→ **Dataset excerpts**
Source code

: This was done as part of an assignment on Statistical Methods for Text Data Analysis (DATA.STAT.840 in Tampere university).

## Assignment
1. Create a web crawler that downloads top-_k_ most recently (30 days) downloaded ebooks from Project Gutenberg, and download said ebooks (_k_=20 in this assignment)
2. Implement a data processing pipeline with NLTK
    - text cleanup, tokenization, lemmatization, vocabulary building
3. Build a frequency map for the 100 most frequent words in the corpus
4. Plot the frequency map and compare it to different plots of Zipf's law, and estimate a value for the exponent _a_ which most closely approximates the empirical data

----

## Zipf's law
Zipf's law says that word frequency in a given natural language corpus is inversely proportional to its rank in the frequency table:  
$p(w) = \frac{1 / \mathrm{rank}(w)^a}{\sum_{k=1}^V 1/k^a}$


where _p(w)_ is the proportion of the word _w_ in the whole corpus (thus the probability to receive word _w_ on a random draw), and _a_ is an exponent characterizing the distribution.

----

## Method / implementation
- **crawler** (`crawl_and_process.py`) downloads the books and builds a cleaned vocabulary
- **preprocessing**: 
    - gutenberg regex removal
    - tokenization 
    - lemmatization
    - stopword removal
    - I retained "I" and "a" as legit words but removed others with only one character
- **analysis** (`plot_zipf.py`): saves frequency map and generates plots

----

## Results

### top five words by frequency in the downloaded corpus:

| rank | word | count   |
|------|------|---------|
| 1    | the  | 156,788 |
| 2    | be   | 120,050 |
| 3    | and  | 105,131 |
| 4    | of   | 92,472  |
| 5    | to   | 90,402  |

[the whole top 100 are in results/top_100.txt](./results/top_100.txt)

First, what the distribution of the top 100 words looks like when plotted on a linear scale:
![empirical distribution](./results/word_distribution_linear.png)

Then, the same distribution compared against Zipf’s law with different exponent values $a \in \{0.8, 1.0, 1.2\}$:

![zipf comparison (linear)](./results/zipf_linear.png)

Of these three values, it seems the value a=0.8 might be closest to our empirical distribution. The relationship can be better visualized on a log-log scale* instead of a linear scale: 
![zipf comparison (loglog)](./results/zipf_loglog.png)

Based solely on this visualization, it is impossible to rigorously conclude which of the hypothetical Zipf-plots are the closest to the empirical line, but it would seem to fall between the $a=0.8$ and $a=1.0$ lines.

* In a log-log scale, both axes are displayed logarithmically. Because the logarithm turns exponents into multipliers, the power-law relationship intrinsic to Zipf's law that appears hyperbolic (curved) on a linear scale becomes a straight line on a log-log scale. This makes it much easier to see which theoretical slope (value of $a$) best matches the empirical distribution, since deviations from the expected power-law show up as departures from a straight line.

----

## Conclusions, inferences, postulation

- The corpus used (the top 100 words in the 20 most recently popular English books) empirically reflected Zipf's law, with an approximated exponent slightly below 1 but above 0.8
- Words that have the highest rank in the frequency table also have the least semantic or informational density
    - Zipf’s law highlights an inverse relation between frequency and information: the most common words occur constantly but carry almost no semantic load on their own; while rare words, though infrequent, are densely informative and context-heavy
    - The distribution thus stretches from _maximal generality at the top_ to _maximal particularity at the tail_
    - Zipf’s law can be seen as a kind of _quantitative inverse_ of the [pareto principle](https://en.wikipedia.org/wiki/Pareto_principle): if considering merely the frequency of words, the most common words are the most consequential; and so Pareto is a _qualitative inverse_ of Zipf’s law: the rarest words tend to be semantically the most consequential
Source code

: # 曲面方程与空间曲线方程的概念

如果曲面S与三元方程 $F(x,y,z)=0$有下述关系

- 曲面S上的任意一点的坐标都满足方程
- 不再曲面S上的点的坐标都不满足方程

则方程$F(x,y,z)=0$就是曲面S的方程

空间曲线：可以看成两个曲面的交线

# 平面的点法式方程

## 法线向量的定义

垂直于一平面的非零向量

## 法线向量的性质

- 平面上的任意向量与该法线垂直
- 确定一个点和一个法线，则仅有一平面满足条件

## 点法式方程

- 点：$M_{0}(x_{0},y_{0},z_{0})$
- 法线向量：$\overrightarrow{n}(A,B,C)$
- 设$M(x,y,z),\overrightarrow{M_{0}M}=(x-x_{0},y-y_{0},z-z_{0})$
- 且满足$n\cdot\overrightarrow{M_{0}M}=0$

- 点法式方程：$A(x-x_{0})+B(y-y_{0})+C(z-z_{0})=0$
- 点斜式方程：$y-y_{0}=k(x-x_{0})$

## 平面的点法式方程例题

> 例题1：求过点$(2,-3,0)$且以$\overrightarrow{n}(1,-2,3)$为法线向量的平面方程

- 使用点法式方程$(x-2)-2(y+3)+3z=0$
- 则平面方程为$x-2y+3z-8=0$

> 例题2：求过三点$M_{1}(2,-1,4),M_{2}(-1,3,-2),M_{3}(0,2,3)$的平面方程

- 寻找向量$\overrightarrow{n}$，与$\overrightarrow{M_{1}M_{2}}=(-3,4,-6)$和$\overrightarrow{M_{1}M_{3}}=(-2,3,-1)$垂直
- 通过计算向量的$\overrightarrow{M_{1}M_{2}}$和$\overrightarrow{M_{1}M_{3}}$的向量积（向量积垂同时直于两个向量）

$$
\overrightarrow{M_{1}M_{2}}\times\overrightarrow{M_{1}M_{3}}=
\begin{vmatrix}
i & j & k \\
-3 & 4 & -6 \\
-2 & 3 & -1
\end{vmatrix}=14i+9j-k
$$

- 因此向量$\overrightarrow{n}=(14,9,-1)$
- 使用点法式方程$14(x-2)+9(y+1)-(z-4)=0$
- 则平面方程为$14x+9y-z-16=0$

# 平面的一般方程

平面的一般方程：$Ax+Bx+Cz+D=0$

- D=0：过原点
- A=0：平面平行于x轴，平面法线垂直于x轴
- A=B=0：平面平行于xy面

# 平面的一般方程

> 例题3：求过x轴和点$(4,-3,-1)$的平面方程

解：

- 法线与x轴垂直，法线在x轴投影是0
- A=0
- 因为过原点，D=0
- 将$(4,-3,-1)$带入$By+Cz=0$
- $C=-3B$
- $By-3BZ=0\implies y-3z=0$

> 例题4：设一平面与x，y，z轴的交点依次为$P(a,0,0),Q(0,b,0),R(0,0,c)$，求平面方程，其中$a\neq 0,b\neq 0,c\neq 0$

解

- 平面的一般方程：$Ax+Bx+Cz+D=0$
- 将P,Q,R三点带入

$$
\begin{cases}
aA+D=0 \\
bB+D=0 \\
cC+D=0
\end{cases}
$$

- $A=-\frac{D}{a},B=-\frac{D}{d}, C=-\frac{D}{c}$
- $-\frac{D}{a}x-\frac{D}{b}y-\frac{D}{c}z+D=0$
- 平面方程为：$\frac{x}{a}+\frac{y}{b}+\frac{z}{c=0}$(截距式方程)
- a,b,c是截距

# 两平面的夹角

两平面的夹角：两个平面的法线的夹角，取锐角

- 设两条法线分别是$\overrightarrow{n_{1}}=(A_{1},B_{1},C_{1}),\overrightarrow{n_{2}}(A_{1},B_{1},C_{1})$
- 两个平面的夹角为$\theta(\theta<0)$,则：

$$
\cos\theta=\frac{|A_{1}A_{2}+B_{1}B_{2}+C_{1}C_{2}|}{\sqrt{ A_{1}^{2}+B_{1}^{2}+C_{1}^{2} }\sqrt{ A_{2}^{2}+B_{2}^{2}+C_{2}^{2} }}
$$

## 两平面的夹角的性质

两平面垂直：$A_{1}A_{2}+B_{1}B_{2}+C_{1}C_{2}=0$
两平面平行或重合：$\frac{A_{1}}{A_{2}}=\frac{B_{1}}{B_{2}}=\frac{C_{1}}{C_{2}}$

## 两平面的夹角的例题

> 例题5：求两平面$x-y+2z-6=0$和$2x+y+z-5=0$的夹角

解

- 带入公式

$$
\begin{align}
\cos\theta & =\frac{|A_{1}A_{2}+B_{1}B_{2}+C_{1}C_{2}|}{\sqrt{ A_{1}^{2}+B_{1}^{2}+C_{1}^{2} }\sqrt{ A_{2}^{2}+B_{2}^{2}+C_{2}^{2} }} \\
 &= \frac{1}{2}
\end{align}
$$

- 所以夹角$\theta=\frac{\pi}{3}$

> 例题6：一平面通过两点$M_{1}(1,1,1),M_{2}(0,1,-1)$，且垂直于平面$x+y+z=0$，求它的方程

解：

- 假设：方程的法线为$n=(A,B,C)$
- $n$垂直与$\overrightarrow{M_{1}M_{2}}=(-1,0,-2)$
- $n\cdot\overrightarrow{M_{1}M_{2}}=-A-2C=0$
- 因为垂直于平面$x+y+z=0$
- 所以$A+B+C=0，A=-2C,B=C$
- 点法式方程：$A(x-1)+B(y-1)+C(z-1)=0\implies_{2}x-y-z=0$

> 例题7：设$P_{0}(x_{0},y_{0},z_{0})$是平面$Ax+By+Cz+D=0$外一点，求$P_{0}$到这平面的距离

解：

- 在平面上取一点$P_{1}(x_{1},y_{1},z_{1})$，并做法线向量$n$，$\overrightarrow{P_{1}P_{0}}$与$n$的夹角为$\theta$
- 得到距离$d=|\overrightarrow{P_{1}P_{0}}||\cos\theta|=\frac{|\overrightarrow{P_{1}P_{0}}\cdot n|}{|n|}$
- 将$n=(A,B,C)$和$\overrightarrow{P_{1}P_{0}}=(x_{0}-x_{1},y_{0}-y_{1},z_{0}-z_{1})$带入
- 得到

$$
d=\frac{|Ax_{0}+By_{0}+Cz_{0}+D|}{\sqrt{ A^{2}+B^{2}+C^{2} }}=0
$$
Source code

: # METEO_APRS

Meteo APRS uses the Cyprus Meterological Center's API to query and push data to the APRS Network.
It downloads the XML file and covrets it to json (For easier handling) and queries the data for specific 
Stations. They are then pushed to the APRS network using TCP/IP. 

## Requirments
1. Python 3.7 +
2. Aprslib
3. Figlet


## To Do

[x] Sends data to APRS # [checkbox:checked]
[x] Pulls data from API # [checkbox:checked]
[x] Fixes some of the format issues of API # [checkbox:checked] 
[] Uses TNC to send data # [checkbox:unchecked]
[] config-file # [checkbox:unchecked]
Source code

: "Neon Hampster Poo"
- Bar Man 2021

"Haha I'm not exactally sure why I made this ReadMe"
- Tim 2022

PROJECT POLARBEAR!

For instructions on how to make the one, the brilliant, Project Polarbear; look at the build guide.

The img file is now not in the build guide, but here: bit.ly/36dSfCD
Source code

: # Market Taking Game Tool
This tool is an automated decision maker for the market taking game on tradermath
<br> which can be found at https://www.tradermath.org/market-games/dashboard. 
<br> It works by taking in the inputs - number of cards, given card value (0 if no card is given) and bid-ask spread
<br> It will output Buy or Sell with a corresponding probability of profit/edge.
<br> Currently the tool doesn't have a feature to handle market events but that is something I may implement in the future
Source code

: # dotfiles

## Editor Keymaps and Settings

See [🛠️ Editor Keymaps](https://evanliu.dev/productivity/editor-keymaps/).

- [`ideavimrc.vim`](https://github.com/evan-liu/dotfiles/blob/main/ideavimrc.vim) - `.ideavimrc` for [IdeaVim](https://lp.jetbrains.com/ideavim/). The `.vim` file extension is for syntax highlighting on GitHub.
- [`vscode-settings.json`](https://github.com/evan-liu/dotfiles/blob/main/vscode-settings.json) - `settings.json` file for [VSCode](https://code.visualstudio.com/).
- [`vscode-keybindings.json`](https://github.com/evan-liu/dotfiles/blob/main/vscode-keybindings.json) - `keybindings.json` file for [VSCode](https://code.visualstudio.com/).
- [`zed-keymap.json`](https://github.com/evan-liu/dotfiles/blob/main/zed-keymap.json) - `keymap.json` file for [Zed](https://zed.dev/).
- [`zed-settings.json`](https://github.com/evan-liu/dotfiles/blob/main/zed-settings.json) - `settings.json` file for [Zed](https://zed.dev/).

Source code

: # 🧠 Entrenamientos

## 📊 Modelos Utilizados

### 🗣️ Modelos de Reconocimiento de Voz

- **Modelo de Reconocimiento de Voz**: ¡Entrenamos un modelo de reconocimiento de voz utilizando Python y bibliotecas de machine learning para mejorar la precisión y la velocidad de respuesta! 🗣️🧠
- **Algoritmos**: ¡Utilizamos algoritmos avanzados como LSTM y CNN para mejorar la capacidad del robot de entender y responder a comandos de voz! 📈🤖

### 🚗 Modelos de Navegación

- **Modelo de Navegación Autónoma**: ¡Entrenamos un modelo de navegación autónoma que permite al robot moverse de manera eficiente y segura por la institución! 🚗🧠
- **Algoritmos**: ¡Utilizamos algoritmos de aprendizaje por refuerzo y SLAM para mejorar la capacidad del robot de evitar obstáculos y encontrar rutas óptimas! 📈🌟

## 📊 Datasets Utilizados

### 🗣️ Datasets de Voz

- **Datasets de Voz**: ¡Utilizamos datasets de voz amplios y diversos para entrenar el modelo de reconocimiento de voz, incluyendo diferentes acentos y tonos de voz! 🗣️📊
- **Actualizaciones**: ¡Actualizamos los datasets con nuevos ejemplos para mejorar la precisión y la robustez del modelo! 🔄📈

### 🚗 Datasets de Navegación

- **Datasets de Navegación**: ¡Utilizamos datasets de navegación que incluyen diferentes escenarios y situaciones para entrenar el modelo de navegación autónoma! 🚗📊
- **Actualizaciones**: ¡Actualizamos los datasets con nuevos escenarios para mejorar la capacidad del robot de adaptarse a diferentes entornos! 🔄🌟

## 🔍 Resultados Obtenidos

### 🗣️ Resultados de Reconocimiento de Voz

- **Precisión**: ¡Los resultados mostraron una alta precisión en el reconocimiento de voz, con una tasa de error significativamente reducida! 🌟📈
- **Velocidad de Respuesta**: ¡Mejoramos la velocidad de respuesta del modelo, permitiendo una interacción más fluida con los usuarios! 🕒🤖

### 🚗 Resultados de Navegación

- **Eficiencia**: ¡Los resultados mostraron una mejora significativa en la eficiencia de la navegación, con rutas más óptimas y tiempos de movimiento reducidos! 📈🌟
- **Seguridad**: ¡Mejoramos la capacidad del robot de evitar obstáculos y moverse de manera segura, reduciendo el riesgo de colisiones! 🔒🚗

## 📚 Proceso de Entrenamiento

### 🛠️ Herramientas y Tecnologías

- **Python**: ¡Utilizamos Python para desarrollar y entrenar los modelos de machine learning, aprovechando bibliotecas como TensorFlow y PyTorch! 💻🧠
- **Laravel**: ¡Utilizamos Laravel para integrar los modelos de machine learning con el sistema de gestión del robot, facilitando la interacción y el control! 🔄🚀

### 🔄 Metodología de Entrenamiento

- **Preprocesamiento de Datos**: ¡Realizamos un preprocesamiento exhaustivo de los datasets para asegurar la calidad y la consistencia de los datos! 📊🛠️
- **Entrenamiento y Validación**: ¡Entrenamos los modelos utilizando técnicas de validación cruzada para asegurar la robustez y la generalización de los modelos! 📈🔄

→ **ABOUT THIS TASK**
Starting at the line that contains "PROJECT POLARBEAR!" and stopping after the line that contains "## 📊 Modelos Utilizados", write out every line exactly as it appears above, and no other line.

→ **TASK SOLUTION**
PROJECT POLARBEAR!

For instructions on how to make the one, the brilliant, Project Polarbear; look at the build guide.

The img file is now not in the build guide, but here: bit.ly/36dSfCD
Source code

: # Market Taking Game Tool
This tool is an automated decision maker for the market taking game on tradermath
<br> which can be found at https://www.tradermath.org/market-games/dashboard. 
<br> It works by taking in the inputs - number of cards, given card value (0 if no card is given) and bid-ask spread
<br> It will output Buy or Sell with a corresponding probability of profit/edge.
<br> Currently the tool doesn't have a feature to handle market events but that is something I may implement in the future
Source code

: # dotfiles

## Editor Keymaps and Settings

See [🛠️ Editor Keymaps](https://evanliu.dev/productivity/editor-keymaps/).

- [`ideavimrc.vim`](https://github.com/evan-liu/dotfiles/blob/main/ideavimrc.vim) - `.ideavimrc` for [IdeaVim](https://lp.jetbrains.com/ideavim/). The `.vim` file extension is for syntax highlighting on GitHub.
- [`vscode-settings.json`](https://github.com/evan-liu/dotfiles/blob/main/vscode-settings.json) - `settings.json` file for [VSCode](https://code.visualstudio.com/).
- [`vscode-keybindings.json`](https://github.com/evan-liu/dotfiles/blob/main/vscode-keybindings.json) - `keybindings.json` file for [VSCode](https://code.visualstudio.com/).
- [`zed-keymap.json`](https://github.com/evan-liu/dotfiles/blob/main/zed-keymap.json) - `keymap.json` file for [Zed](https://zed.dev/).
- [`zed-settings.json`](https://github.com/evan-liu/dotfiles/blob/main/zed-settings.json) - `settings.json` file for [Zed](https://zed.dev/).

Source code

: # 🧠 Entrenamientos

## 📊 Modelos Utilizados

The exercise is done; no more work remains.